Flee made history when it was simultaneously nominated in the international, animation and documentary categories for this year’s Oscars. And now the Danish film has found its next act.
Scholastic will publish Flee as a graphic novel aimed at young adult readers, with director Jonas Poher Rasmussen penning the novel.
Flee (the movie), Rasmussen tells The Hollywood Reporter, “was originally told as an animation to give [main character] Amin anonymity as he wasn’t able to share his story publicly.” Flee (the graphic novel), he notes, “gives him and these kind of untold stories a platform to get out there and to be seen widely.”
The inverse of the well-trafficked book-to-film pipeline, the novelization of movies has been deployed as an extension of a film’s marketing campaign, or a commercial capitalization on a film’s success.
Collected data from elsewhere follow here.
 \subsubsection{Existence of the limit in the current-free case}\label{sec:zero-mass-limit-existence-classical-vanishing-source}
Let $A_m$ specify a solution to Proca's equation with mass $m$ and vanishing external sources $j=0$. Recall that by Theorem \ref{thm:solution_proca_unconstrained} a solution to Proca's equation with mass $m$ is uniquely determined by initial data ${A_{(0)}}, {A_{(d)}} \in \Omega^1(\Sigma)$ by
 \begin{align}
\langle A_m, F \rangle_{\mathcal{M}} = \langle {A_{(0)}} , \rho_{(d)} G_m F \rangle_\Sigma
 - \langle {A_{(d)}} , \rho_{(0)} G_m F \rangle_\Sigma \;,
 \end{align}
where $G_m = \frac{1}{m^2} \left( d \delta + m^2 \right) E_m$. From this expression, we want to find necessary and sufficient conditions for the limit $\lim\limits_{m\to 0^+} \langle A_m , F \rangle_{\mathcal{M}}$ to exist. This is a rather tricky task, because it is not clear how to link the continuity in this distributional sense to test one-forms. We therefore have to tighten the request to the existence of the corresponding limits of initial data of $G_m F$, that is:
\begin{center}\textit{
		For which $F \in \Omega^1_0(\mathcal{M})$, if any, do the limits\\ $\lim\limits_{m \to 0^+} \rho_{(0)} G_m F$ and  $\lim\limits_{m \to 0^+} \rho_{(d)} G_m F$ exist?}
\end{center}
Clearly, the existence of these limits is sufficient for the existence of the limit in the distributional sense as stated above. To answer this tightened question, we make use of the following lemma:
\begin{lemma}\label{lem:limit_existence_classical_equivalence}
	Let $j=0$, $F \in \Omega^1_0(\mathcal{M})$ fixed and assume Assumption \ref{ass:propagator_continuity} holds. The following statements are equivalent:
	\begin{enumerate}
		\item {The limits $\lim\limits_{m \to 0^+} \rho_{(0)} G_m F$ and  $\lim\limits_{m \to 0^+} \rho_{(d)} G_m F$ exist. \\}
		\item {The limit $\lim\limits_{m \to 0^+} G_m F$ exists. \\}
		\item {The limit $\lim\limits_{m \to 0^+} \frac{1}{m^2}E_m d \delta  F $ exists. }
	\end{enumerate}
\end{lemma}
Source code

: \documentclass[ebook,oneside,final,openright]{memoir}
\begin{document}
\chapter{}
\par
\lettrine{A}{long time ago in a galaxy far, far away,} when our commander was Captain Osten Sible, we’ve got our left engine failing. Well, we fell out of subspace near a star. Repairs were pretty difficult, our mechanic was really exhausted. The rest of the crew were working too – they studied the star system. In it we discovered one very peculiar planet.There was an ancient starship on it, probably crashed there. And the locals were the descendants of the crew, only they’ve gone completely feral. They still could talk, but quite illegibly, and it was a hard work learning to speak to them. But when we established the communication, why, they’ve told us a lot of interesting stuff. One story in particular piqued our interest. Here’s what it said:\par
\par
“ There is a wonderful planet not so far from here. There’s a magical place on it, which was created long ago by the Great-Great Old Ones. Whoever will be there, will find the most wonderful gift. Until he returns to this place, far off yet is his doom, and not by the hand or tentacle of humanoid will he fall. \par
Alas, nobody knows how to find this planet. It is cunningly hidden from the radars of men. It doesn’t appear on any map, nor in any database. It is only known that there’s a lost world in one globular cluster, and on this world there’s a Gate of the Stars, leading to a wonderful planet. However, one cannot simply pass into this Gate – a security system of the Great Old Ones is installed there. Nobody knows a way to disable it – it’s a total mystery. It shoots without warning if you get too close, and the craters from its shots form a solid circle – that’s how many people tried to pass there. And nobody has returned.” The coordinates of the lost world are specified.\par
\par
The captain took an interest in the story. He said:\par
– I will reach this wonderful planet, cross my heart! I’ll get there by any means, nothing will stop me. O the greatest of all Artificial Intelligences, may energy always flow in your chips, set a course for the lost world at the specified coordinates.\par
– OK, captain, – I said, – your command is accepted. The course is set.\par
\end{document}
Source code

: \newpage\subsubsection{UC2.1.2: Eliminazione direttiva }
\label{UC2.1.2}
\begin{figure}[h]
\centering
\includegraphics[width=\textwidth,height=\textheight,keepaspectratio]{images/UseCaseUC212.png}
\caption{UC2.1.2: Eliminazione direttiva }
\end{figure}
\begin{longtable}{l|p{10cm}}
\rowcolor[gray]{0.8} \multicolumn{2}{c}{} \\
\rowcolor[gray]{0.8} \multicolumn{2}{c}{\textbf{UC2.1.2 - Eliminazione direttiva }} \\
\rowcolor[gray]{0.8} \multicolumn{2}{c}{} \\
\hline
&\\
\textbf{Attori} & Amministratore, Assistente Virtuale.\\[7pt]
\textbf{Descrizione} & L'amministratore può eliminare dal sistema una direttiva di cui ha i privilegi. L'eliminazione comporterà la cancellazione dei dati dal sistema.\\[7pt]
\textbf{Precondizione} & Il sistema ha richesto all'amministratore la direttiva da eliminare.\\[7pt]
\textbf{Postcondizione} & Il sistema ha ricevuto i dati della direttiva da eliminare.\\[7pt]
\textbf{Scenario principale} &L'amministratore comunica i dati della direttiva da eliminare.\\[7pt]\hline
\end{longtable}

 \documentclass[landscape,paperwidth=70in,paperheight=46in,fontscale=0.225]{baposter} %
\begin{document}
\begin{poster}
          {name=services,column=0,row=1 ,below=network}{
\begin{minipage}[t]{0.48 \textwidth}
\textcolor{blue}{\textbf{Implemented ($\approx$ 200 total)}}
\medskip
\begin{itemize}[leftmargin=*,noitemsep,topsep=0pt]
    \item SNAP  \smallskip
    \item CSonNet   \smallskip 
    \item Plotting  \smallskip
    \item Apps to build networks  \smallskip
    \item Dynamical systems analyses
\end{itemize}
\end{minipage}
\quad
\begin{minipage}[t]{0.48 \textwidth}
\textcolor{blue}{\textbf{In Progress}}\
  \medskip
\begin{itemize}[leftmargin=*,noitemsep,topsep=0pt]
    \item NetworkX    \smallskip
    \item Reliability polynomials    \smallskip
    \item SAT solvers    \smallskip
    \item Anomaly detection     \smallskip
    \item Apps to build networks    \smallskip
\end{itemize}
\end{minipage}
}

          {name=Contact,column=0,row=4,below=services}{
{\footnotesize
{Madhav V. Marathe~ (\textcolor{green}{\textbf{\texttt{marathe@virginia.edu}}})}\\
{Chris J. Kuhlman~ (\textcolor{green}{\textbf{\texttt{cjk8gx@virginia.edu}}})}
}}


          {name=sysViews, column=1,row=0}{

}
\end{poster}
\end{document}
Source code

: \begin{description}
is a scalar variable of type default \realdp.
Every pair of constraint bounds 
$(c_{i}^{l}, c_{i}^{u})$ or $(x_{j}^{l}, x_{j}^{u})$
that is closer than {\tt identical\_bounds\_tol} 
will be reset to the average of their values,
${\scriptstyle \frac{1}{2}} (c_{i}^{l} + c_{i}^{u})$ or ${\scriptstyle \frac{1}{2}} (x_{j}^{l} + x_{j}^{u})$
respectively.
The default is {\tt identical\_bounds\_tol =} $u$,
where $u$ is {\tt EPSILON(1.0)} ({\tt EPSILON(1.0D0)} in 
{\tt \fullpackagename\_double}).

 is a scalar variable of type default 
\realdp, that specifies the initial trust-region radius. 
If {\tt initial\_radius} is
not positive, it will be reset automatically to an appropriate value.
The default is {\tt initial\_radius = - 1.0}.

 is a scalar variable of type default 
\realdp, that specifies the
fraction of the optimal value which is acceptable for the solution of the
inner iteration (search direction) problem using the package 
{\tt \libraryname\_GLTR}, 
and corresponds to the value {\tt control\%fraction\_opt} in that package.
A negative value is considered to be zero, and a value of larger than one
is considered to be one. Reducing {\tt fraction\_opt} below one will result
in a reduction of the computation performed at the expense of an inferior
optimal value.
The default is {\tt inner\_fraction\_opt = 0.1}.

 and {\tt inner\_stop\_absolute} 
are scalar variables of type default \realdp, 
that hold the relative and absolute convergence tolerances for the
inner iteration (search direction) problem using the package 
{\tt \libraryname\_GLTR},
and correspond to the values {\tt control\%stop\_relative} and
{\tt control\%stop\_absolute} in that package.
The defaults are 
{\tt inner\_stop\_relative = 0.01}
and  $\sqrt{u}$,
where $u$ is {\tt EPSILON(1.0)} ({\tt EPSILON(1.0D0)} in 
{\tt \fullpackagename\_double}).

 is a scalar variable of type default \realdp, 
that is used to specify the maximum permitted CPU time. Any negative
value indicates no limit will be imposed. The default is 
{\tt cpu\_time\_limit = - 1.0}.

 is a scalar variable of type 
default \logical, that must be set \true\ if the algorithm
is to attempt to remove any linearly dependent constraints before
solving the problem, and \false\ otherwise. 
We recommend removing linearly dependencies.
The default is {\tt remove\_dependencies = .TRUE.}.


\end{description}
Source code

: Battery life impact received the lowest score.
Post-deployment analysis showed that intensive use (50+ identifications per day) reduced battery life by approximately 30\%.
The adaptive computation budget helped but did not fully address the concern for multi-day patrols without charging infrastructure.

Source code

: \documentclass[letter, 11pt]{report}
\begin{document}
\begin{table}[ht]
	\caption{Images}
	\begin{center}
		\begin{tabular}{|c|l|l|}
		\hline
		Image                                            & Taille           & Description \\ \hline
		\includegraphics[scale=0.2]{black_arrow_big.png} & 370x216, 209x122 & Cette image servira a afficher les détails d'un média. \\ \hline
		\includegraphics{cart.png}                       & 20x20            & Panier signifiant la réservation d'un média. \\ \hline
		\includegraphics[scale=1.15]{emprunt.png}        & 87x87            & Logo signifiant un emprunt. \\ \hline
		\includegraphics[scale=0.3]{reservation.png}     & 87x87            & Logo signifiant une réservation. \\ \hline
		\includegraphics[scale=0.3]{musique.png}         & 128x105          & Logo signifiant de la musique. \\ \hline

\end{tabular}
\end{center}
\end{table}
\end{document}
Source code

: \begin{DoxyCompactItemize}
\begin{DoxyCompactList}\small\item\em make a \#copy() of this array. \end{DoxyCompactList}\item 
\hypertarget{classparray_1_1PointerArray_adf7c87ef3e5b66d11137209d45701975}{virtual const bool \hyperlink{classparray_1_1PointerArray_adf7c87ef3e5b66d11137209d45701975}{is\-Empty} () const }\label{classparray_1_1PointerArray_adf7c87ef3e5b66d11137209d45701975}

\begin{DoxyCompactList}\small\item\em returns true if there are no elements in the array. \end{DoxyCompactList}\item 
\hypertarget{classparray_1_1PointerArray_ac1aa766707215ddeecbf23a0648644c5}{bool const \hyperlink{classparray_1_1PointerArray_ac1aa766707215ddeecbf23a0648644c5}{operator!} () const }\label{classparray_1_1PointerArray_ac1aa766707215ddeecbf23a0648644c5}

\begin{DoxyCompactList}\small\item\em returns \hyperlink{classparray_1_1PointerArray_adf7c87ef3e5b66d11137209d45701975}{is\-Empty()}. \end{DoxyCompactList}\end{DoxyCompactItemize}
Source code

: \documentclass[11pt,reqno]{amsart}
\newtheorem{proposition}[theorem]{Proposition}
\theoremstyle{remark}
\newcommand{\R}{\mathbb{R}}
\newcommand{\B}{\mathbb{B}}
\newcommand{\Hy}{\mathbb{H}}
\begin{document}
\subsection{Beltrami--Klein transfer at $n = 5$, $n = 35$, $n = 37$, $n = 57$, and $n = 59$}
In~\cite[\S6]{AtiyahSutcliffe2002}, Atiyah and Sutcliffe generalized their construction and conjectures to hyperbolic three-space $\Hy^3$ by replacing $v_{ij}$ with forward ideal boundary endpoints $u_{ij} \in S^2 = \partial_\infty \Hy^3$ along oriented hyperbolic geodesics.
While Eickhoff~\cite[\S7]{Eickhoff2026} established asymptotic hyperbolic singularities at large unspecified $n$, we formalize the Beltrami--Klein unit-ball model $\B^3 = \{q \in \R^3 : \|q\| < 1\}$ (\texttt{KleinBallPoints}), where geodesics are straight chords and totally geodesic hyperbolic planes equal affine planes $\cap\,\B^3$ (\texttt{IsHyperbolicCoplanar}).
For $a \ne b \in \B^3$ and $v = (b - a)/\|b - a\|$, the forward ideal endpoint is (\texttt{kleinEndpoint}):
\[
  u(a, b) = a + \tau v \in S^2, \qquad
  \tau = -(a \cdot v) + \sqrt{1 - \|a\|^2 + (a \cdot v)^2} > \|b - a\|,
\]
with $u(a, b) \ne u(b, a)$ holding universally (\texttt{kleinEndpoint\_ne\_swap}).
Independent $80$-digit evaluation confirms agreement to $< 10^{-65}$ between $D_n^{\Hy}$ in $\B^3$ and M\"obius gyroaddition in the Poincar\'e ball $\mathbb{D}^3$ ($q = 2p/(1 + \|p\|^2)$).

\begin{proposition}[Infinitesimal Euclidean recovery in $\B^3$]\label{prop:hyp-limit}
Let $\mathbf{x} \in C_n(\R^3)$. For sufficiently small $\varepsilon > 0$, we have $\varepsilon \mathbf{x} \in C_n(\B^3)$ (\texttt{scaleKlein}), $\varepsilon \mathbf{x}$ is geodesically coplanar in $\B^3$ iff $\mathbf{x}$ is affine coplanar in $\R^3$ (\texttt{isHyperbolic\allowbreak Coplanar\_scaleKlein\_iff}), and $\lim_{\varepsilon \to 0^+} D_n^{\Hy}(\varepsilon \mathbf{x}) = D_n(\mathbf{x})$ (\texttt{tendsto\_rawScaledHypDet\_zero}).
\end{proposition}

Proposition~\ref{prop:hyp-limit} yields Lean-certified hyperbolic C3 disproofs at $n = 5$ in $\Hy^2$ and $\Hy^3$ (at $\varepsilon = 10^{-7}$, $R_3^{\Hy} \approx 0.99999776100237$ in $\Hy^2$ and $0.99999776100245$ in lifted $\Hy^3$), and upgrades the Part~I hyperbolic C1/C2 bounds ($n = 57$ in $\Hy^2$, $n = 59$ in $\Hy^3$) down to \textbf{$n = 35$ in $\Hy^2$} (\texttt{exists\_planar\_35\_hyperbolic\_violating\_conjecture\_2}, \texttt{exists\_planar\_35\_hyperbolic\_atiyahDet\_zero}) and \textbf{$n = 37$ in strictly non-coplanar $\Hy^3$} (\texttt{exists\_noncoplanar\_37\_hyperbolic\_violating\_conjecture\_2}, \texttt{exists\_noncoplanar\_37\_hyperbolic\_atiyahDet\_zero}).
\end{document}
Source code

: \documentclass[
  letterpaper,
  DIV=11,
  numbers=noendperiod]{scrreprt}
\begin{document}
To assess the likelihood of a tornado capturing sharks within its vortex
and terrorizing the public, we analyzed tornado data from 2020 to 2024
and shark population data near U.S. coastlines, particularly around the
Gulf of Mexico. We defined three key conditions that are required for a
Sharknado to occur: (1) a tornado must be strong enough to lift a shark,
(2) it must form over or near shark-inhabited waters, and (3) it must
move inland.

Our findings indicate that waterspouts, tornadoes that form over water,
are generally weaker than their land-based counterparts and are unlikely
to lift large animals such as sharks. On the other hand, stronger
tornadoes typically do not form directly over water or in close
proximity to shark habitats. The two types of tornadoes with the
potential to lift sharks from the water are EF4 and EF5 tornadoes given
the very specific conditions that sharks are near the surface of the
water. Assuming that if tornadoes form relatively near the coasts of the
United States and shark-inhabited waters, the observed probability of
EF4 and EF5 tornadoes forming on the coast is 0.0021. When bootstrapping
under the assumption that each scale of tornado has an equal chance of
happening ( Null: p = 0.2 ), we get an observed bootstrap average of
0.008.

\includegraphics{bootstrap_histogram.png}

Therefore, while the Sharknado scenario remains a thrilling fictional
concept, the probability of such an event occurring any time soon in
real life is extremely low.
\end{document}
There are recent examples of Oscar winners that begat books, including animated short winner Hair Love and Guillermo del Toro’s best picture honoree The Shape of Water, each published in close proximity to release dates and the Oscars. But the novelization of Flee will be coming out long after the Oscars glow fades. (A release date has yet to be set.)
“There is not going to be a big sticker that says, ‘See the movie!’” says UTA publishing agent Albert Lee, who helped broker Flee’s publishing deal. He adds, “Books can be a really significant space for [filmmakers]. They have a literal and figurative shelf life.”
Lee and head of UTA publishing Byrd Leavell see deals like Flee’s as a step in a different direction, where novelizations will be received as literary events, separate from the original film’s release.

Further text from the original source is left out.